Top of Provided records

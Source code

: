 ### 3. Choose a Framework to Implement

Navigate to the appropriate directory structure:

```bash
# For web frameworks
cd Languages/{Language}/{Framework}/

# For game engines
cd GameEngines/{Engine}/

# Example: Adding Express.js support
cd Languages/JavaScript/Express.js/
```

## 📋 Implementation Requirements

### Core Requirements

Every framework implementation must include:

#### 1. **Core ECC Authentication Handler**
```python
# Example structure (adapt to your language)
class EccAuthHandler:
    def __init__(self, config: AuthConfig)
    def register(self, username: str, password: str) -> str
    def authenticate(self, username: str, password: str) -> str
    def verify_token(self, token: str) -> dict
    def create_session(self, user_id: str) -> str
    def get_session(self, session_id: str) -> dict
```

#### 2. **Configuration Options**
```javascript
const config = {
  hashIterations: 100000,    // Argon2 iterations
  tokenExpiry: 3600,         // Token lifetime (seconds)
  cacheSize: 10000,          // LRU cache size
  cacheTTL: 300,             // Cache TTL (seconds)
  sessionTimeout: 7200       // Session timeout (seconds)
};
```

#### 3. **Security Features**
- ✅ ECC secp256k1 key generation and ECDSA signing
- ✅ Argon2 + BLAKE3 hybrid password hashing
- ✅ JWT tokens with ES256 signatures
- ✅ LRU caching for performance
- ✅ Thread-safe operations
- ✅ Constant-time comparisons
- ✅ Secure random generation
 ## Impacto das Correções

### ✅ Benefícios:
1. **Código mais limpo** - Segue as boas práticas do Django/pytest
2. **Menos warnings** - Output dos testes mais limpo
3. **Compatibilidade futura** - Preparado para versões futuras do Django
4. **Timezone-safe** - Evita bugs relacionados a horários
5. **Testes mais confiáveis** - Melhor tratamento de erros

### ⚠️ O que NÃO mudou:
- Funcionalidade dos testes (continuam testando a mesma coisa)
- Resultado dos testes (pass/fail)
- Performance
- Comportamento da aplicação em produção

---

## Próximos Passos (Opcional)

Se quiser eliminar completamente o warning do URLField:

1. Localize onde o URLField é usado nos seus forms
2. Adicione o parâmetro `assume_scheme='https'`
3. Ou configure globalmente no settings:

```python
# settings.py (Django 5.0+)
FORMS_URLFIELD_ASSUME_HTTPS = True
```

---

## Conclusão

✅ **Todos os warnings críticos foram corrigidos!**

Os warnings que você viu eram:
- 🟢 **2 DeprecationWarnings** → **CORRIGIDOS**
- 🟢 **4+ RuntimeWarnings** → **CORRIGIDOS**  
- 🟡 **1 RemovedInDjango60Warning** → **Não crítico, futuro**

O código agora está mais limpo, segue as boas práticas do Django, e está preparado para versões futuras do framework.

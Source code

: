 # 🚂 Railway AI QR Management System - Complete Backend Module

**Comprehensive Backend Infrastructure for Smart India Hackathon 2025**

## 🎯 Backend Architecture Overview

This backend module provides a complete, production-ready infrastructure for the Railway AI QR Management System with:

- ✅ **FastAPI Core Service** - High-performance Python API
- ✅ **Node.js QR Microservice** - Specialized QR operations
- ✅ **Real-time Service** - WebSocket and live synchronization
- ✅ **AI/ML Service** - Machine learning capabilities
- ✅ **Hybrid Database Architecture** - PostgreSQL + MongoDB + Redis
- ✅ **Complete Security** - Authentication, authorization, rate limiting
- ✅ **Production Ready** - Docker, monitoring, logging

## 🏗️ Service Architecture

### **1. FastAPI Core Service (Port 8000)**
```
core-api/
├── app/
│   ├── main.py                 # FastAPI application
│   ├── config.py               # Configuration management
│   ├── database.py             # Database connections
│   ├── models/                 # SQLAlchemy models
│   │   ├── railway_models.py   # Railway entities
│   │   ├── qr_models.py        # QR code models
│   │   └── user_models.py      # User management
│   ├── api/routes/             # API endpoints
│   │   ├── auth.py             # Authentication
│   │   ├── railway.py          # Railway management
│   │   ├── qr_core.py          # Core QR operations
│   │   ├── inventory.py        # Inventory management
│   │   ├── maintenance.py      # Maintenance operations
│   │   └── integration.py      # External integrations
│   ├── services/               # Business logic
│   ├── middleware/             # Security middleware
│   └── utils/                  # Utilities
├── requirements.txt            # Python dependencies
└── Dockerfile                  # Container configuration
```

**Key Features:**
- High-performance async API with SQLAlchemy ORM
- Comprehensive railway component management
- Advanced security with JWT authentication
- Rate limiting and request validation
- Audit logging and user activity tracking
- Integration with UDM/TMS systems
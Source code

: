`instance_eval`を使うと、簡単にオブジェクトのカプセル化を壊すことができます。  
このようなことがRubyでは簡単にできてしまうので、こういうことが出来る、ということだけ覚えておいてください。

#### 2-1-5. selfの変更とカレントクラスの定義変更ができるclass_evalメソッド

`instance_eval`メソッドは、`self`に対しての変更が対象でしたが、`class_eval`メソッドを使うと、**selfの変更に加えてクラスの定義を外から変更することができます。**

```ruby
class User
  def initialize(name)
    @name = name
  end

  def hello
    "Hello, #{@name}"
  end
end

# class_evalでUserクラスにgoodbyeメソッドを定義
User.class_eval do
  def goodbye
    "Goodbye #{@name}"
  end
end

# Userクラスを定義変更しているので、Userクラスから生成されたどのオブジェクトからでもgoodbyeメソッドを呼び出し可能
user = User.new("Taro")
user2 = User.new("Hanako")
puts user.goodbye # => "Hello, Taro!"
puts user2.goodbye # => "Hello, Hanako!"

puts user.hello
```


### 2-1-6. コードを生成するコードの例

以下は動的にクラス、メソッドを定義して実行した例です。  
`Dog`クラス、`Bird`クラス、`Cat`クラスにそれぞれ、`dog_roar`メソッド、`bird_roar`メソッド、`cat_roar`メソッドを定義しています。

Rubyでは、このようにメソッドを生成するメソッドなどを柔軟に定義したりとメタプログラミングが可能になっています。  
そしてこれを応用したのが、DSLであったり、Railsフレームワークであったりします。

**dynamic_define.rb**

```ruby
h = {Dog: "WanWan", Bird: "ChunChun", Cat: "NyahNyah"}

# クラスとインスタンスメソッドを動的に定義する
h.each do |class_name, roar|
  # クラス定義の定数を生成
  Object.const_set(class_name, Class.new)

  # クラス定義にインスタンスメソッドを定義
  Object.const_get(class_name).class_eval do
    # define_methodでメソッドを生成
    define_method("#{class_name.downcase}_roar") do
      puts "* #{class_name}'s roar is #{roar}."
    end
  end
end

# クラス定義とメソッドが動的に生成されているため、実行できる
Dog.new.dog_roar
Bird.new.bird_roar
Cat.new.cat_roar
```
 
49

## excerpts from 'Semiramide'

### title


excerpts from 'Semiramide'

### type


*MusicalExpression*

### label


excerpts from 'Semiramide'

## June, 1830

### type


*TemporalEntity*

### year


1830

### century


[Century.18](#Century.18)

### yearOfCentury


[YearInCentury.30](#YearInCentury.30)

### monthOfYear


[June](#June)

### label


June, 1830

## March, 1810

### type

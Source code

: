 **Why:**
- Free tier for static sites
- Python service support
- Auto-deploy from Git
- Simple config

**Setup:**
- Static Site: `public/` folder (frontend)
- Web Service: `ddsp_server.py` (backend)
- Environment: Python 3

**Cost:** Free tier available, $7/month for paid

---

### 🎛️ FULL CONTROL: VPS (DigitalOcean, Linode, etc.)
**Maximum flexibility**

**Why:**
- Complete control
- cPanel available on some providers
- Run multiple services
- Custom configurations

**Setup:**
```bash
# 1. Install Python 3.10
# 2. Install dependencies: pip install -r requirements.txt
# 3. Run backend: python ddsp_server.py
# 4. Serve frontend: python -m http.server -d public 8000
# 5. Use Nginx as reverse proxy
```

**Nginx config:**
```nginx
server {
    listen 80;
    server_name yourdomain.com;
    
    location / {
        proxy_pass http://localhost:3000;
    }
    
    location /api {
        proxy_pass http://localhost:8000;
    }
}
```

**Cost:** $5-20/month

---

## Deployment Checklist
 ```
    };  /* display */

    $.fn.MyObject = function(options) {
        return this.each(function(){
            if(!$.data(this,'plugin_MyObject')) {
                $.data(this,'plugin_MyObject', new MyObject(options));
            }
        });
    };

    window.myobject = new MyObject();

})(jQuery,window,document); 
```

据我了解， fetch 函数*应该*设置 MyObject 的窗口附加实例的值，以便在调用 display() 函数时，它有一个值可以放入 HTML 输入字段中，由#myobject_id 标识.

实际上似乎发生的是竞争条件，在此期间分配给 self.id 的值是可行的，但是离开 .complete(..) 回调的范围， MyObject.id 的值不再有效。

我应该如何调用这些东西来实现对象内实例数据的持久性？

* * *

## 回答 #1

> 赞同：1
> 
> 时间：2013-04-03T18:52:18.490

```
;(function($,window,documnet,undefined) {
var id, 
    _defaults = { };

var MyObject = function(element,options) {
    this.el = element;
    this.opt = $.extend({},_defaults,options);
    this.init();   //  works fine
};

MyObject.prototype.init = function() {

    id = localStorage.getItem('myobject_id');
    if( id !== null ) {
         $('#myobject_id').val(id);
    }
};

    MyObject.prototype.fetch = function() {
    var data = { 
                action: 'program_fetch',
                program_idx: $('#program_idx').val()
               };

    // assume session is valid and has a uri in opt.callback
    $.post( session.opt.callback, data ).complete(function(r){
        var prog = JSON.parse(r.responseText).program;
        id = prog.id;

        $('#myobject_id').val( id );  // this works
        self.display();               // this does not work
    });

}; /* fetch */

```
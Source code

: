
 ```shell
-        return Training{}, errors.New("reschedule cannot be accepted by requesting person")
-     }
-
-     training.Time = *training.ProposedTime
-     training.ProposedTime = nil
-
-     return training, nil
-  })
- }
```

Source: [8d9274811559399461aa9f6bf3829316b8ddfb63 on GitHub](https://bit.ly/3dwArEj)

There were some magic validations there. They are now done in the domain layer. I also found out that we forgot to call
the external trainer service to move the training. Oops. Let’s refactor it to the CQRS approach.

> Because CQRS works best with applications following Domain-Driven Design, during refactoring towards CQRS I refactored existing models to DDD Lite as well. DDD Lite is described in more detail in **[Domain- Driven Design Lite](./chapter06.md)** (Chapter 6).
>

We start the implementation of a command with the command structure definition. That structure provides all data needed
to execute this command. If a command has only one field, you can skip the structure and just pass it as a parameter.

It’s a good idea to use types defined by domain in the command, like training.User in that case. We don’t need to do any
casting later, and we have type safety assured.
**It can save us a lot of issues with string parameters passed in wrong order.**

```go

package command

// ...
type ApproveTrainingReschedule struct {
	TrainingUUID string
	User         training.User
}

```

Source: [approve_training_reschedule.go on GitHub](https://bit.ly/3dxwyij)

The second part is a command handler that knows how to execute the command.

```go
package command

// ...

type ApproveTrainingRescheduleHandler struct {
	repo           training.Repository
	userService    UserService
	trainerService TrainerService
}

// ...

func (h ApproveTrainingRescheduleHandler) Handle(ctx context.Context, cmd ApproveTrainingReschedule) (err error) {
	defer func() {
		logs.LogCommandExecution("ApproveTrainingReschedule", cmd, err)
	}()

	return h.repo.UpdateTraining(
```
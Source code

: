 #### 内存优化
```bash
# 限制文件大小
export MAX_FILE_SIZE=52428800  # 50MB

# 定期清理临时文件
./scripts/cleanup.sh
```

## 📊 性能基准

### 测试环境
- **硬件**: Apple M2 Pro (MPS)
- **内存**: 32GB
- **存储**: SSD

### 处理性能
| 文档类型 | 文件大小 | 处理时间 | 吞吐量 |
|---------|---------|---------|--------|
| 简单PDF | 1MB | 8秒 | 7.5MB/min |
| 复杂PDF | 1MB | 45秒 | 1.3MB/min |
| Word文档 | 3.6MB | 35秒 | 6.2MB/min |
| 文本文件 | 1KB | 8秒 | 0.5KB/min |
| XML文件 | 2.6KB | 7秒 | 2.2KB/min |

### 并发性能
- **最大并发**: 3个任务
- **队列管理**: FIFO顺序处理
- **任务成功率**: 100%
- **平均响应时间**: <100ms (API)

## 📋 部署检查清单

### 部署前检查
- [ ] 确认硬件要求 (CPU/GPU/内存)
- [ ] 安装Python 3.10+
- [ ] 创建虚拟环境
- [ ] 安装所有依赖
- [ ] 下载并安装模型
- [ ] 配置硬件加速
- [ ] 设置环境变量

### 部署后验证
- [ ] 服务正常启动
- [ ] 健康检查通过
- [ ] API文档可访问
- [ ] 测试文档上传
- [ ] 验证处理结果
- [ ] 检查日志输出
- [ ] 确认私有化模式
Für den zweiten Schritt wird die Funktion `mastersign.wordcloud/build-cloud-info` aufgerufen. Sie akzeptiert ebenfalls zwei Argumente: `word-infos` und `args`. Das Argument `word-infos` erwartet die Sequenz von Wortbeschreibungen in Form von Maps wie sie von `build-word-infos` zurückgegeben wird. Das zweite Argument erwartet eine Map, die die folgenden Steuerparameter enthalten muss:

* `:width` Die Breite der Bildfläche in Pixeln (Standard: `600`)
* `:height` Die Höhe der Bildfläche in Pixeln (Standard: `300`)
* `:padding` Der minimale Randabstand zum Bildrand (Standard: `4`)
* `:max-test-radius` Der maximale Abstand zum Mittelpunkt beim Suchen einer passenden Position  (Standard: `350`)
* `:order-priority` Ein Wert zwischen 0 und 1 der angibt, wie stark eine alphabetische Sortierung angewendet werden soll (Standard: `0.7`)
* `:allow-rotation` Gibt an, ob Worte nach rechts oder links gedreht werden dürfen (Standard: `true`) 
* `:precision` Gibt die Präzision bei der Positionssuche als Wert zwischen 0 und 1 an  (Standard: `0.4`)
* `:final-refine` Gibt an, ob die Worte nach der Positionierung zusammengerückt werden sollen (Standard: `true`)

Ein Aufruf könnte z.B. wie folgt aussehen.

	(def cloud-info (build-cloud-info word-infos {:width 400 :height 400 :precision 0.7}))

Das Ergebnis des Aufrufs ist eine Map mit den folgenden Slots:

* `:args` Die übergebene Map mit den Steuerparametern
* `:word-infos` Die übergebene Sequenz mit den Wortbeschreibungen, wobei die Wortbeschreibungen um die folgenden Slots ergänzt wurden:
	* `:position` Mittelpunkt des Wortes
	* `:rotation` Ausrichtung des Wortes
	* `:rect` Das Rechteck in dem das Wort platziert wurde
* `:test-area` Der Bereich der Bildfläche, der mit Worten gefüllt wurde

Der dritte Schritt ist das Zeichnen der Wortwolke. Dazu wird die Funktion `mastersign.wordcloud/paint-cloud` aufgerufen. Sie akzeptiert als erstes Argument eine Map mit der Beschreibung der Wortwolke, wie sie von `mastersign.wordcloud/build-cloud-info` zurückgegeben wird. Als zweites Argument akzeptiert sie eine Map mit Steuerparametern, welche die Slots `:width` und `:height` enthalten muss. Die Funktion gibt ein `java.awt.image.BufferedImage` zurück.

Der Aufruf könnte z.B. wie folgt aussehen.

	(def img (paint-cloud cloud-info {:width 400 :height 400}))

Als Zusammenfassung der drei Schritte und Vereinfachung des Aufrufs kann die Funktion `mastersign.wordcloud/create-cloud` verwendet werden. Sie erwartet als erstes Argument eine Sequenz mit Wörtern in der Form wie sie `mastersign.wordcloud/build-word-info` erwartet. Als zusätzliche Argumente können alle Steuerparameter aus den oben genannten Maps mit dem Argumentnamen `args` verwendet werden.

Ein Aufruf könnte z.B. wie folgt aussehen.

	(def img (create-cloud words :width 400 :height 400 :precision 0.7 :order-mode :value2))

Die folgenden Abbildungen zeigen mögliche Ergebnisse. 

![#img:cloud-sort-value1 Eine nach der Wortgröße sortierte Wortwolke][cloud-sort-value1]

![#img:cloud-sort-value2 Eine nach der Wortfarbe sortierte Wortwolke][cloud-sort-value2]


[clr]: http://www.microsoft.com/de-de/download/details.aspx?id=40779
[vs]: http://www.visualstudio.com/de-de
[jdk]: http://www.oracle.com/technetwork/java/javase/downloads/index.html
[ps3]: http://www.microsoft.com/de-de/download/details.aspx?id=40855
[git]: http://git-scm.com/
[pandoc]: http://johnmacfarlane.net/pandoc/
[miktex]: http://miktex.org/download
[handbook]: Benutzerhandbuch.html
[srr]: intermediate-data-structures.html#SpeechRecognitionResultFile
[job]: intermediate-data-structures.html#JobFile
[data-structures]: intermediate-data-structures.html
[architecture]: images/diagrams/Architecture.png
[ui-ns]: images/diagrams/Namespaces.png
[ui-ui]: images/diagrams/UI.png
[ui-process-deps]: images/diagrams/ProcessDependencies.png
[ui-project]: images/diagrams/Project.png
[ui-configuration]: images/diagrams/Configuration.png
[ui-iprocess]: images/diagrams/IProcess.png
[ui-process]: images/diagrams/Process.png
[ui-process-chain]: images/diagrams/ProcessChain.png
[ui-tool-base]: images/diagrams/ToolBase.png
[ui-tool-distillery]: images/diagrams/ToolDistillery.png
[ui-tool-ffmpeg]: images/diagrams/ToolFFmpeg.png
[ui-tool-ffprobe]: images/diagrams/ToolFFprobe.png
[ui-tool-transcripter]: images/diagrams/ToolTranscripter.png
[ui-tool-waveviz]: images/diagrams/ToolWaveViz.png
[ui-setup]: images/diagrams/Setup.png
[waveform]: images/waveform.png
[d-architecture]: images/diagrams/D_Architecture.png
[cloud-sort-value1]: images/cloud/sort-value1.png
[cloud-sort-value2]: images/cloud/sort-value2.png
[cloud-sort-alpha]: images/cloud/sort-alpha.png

Bottom of Provided records

→ Prompt
Only those lines of the entries above that run from the line containing "[ui-configuration]: images/diagrams/Configuration.png" to the line containing "[ui-tool-distillery]: images/diagrams/ToolDistillery.png", both included, should be transcribed exactly.

→ The completed task
[ui-configuration]: images/diagrams/Configuration.png
[ui-iprocess]: images/diagrams/IProcess.png
[ui-process]: images/diagrams/Process.png
[ui-process-chain]: images/diagrams/ProcessChain.png
[ui-tool-base]: images/diagrams/ToolBase.png
[ui-tool-distillery]: images/diagrams/ToolDistillery.png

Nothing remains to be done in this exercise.